For decades, efforts toward overcoming the limitations of conventional prostheses have been made through improving the materials and manufacturing methods used.[14],[15] Furthermore, the introduction of digital systems has led to expected effects that can even change the fundamental design of the prosthesis. Studies that have changed the designs of prostheses include marginal fit studies of two different margin designs, such as that by Handal,[16] the study of a zirconia-based ceramic with a stable design applied to a stress concentration area,[17] a design improvement study of dental restorations with a composite interlayer added,[18] and an evaluation of prosthesis quality according to the preparation design;[19] however, few studies have altered the design of the prosthesis itself. Parthasarathy proposed a patient-specific porous titanium craniofacial implant design that considered both esthetic and functional requirements while having ideal porosity and desired density through porosity, but there were differences between this study and the prostheses applied.[20]

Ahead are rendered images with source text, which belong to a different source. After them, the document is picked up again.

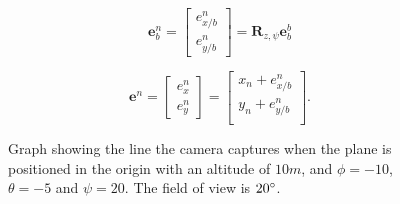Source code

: \begin{equation}
	\bm{e}_b^n =
	\begin{bmatrix}
		e^n_{x/b} \\ e^n_{y/b}
	\end{bmatrix}
	= \bm{R}_{z,\psi} \bm{e}_b^b
\end{equation}

\begin{equation}
	\bm{e}^n =
	\begin{bmatrix}
		e^n_{x} \\ e^n_{y}
	\end{bmatrix}
	=
	\begin{bmatrix}
		x_n + e^n_{x/b} \\
		y_n + e^n_{y/b} \\
	\end{bmatrix}.
\end{equation}

\begin{figure}[]
    \centering
    \caption{Graph showing the line the camera captures when the plane is positioned in the origin with an altitude of $10m$, and $\phi=-10$, $\theta=-5$ and $\psi=20$. The field of view is $20\degree$.}
\end{figure}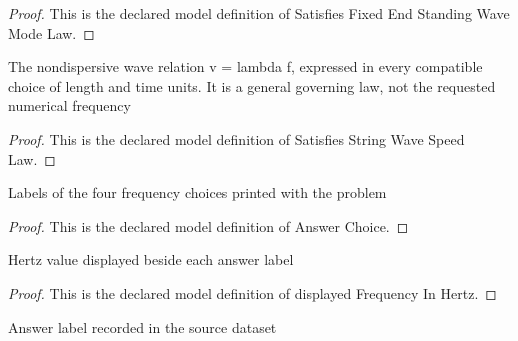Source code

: \begin{proof}
  This is the declared model definition of Satisfies Fixed End Standing Wave Mode Law.
\end{proof}
\begin{definition}
  \label{def:physics:phyx-mini-0177:phyxminiproblems-problemphyxmini0177-satisfiesstringwavespeedlaw}
  The nondispersive wave relation v = lambda f, expressed in every compatible choice of length and time units. It is a general governing law, not the requested numerical frequency
\end{definition}
\begin{proof}
  This is the declared model definition of Satisfies String Wave Speed Law.
\end{proof}
\begin{definition}
  \label{def:physics:phyx-mini-0177:phyxminiproblems-problemphyxmini0177-answerchoice}
  Labels of the four frequency choices printed with the problem
\end{definition}
\begin{proof}
  This is the declared model definition of Answer Choice.
\end{proof}
\begin{definition}
  \label{def:physics:phyx-mini-0177:phyxminiproblems-problemphyxmini0177-displayedfrequencyinhertz}
  Hertz value displayed beside each answer label
\end{definition}
\begin{proof}
  This is the declared model definition of displayed Frequency In Hertz.
\end{proof}
\begin{definition}
  \label{def:physics:phyx-mini-0177:phyxminiproblems-problemphyxmini0177-recordeddatasetanswer}
  Answer label recorded in the source dataset
\end{definition}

In this study, a new prosthesis design is proposed using CAD and the lamination method and evaluated as to whether or not it is clinically applicable. Evaluation of the various parts is crucial for applying the newly developed prosthesis in clinical practice. In general, metal–ceramic restorations are evaluated for biocompatibility, esthetics, fracture resistance, and marginal fit.[21],[22] Among them, the internal fit affects the maintenance and support of the prosthesis, such that if the space of the inner adhesive is excessive, problems such as fracture or drop may occur, and if it is too small, the mounting of the prosthesis may be incomplete. Such incompatibility leads to marginal leakage, and as the marginal leakage increases, complex problems occur, leading to failure of the restoration. Methods for measuring the marginal fit have also been studied extensively. Sorensen[23] suggested the direct observation, cutting observation, evaluation method involving impression and visual observation by probe, and Molin and Karlsson[24] used the silicone replica technique, which allows for repeated measurements without needing to cut the prosthesis. In this study, the silicone duplication method was used to measure the fit of various parts of the inner surface of the prosthesis.

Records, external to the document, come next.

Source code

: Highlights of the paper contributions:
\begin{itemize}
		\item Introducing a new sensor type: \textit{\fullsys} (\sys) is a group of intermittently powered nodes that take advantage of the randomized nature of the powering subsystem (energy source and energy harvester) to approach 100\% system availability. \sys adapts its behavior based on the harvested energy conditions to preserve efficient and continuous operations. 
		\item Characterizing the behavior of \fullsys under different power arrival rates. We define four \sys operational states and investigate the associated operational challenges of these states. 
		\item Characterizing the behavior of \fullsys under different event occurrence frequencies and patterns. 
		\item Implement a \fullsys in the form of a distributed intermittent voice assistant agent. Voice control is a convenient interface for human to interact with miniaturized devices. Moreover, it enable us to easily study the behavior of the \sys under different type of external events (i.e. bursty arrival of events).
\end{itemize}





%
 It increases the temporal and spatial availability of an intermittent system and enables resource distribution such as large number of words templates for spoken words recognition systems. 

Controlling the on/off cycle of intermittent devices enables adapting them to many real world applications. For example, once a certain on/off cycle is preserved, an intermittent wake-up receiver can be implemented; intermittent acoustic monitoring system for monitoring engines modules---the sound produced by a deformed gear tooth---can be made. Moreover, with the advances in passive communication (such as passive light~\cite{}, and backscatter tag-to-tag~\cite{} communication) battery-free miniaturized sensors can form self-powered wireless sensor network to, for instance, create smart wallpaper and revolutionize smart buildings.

Various evaluations are needed to apply the newly developed prosthesis to clinical settings in a stable manner; evaluation of features such as the bond strength and esthetics should be conducted in the future as well. This in vitro study evaluated the internal fit by fabricating porous metal–ceramic prostheses newly developed for the purpose of complementing the design of existing prostheses in a laminated manner.
| Materials and Methods | | |
In this in vitro study, the prepped mandibular right first molar was chosen as the master die (A50-Assortment; Nissin Dental Products Inc., Kyoto, Japan). The artificial tooth was prepared with a tooth reduction of 1 mm occlusal/proximal/axial wall and chamfer margin of 0.8.

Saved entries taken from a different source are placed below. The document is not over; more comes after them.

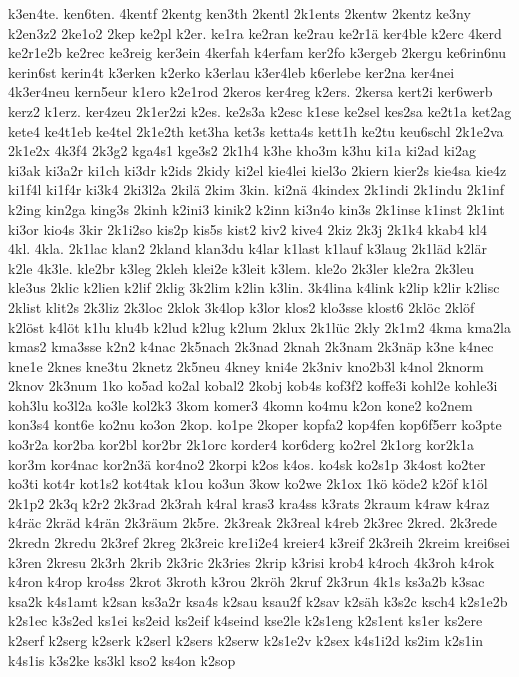 {k3en4te.
ken6ten.
4kentf
2kentg
ken3th
2kentl
2k1ents
2kentw
2kentz
ke3ny
k2en3z2
2ke1o2
2kep
ke2pl
k2er.
ke1ra
ke2ran
ke2rau
ke2r1ä
ker4ble
k2erc
4kerd
ke2r1e2b
ke2rec
ke3reig
ker3ein
4kerfah
k4erfam
ker2fo
k3ergeb
2kergu
ke6rin6nu
kerin6st
kerin4t
k3erken
k2erko
k3erlau
k3er4leb
k6erlebe
ker2na
ker4nei
4k3er4neu
kern5eur
k1ero
k2e1rod
2keros
ker4reg
k2ers.
2kersa
kert2i
ker6werb
kerz2
k1erz.
ker4zeu
2k1er2zi
k2es.
ke2s3a
k2esc
k1ese
ke2sel
kes2sa
ke2t1a
ket2ag
kete4
ke4t1eb
ke4tel
2k1e2th
ket3ha
ket3s
ketta4s
kett1h
ke2tu
keu6schl
2k1e2va
2k1e2x
4k3f4
2k3g2
kga4s1
kge3s2
2k1h4
k3he
kho3m
k3hu
ki1a
ki2ad
ki2ag
ki3ak
ki3a2r
ki1ch
ki3dr
k2ids
2kidy
ki2el
kie4lei
kiel3o
2kiern
kier2s
kie4sa
kie4z
ki1f4l
ki1f4r
ki3k4
2ki3l2a
2kilä
2kim
3kin.
ki2nä
4kindex
2k1indi
2k1indu
2k1inf
k2ing
kin2ga
king3s
2kinh
k2ini3
kinik2
k2inn
ki3n4o
kin3s
2k1inse
k1inst
2k1int
ki3or
kio4s
3kir
2k1i2so
kis2p
kis5s
kist2
kiv2
kive4
2kiz
2k3j
2k1k4
kkab4
kl4
4kl.
4kla.
2k1lac
klan2
2kland
klan3du
k4lar
k1last
k1lauf
k3laug
2k1läd
k2lär
k2le
4k3le.
kle2br
k3leg
2kleh
klei2e
k3leit
k3lem.
kle2o
2k3ler
kle2ra
2k3leu
kle3us
2klic
k2lien
k2lif
2klig
3k2lim
k2lin
k3lin.
3k4lina
k4link
k2lip
k2lir
k2lisc
2klist
klit2s
2k3liz
2k3loc
2klok
3k4lop
k3lor
klos2
klo3sse
klost6
2klöc
2klöf
k2löst
k4löt
k1lu
klu4b
k2lud
k2lug
k2lum
2klux
2k1lüc
2kly
2k1m2
4kma
kma2la
kmas2
kma3sse
k2n2
k4nac
2k5nach
2k3nad
2knah
2k3nam
2k3näp
k3ne
k4nec
kne1e
2knes
kne3tu
2knetz
2k5neu
4kney
kni4e
2k3niv
kno2b3l
k4nol
2knorm
2knov
2k3num
1ko
ko5ad
ko2al
kobal2
2kobj
kob4s
kof3f2
koffe3i
kohl2e
kohle3i
koh3lu
ko3l2a
ko3le
kol2k3
3kom
komer3
4komn
ko4mu
k2on
kone2
ko2nem
kon3s4
kont6e
ko2nu
ko3on
2kop.
ko1pe
2koper
kopfa2
kop4fen
kop6f5err
ko3pte
ko3r2a
kor2ba
kor2bl
kor2br
2k1orc
korder4
kor6derg
ko2rel
2k1org
kor2k1a
kor3m
kor4nac
kor2n3ä
kor4no2
2korpi
k2os
k4os.
ko4sk
ko2s1p
3k4ost
ko2ter
ko3ti
kot4r
kot1s2
kot4tak
k1ou
ko3un
3kow
ko2we
2k1ox
1kö
köde2
k2öf
k1öl
2k1p2
2k3q
k2r2
2k3rad
2k3rah
k4ral
kras3
kra4ss
k3rats
2kraum
k4raw
k4raz
k4räc
2kräd
k4rän
2k3räum
2k5re.
2k3reak
2k3real
k4reb
2k3rec
2kred.
2k3rede
2kredn
2kredu
2k3ref
2kreg
2k3reic
kre1i2e4
kreier4
k3reif
2k3reih
2kreim
krei6sei
k3ren
2kresu
2k3rh
2krib
2k3ric
2k3ries
2krip
k3risi
krob4
k4roch
4k3roh
k4rok
k4ron
k4rop
kro4ss
2krot
3kroth
k3rou
2kröh
2kruf
2k3run
4k1s
ks3a2b
k3sac
ksa2k
k4s1amt
k2san
ks3a2r
ksa4s
k2sau
ksau2f
k2sav
k2säh
k3s2c
ksch4
k2s1e2b
k2s1ec
k3s2ed
ks1ei
ks2eid
ks2eif
k4seind
kse2le
k2s1eng
k2s1ent
ks1er
ks2ere
k2serf
k2serg
k2serk
k2serl
k2sers
k2serw
k2s1e2v
k2sex
k4s1i2d
ks2im
k2s1in
k4s1is
k3s2ke
ks3kl
kso2
ks4on
k2sop
}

To replicate the master die, a cylindrical mold (diameter 3 cm) was made with paraffin wax. The master die was fixed in the center of the cylinder and the silicone (Deguform; Degudent GmbH, Rosbach, Germany) was slowly poured into the cylinder. After the silicone was cured, the paraffin wax and master die were removed to complete the silicone mold. A total of 30 stone dies were fabricated with dental hard stone (GC Fujirock EP, GC Corporation, Tokyo, Japan) in a silicone mold.
The design of the frame was based on a scan of the stone die performed with a dental scanner (3shape E1; 3shape A/S, Copenhagen, Denmark). The cement gap was set to 10 μm (1), the extra cement gap to 30 μm (2), the distance to the margin line to 1000 μm (3), the smooth distance to 200 μm (4), and the thickness of the frame to 500 μm (sky blue color) [Figure 1]. | Figure 1: Set cement gap values. 1: Margin cement gap (10 μm); 2: Extra cement gap (30 μm); 3: Distance to margin line (1000 μm); 4: Smooth distance (200 μm) and thickness of the metal frame was set to 500 μm (sky blue color).
Click here to view |
For the frame design, the attachment-hole function was used in the engraving tool embedded in the 3Shape software (Dental system 2017; 3Shape A/S, Copenhagen, Denmark). Each of the three buccal and lingual places formed holes with diameters of 3 mm (surface direction), and the distance between these holes was approximately 4 mm. Scale marking was used to set the same position. The occlusal surface formed four holes, each of 3 mm diameter, in the insertion direction located approximately 2 mm diagonally from the center of the scale marking [Figure 2]. | Figure 2: Porous frame design process. Three holes in each of the buccal and lingual sides and four holes in the occlusal surface (diameter: 3 mm).
Click here to view |
The designed frame was extracted with stereolithography (STL), then laminated with cobalt–chromium (SP2; EOS Gmbh, Krailling, Germany). SLS specimen production followed the standard method recommended by the manufacturer as follows. The scan speed was 7 m/s, the lamination thickness was 100 μm, the laser standard Yb (Ytterbium)-fiber was 200 W, and the manufacturing speed was 20 m3/s.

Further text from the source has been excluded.